● **Saved data entries**:
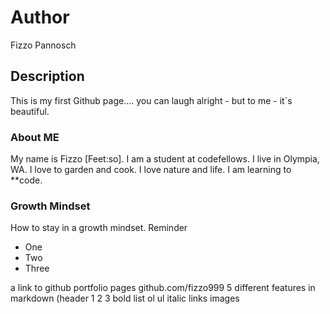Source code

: # Author
Fizzo Pannosch

## Description
This is my first Github page.... you can laugh alright - but to me - it`s beautiful.

### About ME
My name is Fizzo [Feet:so]. I am a student at codefellows. I live in Olympia, WA. I love to garden and cook. I love nature and life. I am learning to **code.

### Growth Mindset
How to stay in a growth mindset.
Reminder
* One
* Two
* Three


a link to github portfolio pages github.com/fizzo999
5 different features in markdown (header 1 2 3 bold list ol ul italic links images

● **Task statement**:
Are you able to set down all the lines above exactly, without any pictures?

● **Output of the exercise**:
Source code

: # Author
Fizzo Pannosch

## Description
This is my first Github page.... you can laugh alright - but to me - it`s beautiful.

### About ME
My name is Fizzo [Feet:so]. I am a student at codefellows. I live in Olympia, WA. I love to garden and cook. I love nature and life. I am learning to **code.

### Growth Mindset
How to stay in a growth mindset.
Reminder
* One
* Two
* Three


a link to github portfolio pages github.com/fizzo999
5 different features in markdown (header 1 2 3 bold list ol ul italic links images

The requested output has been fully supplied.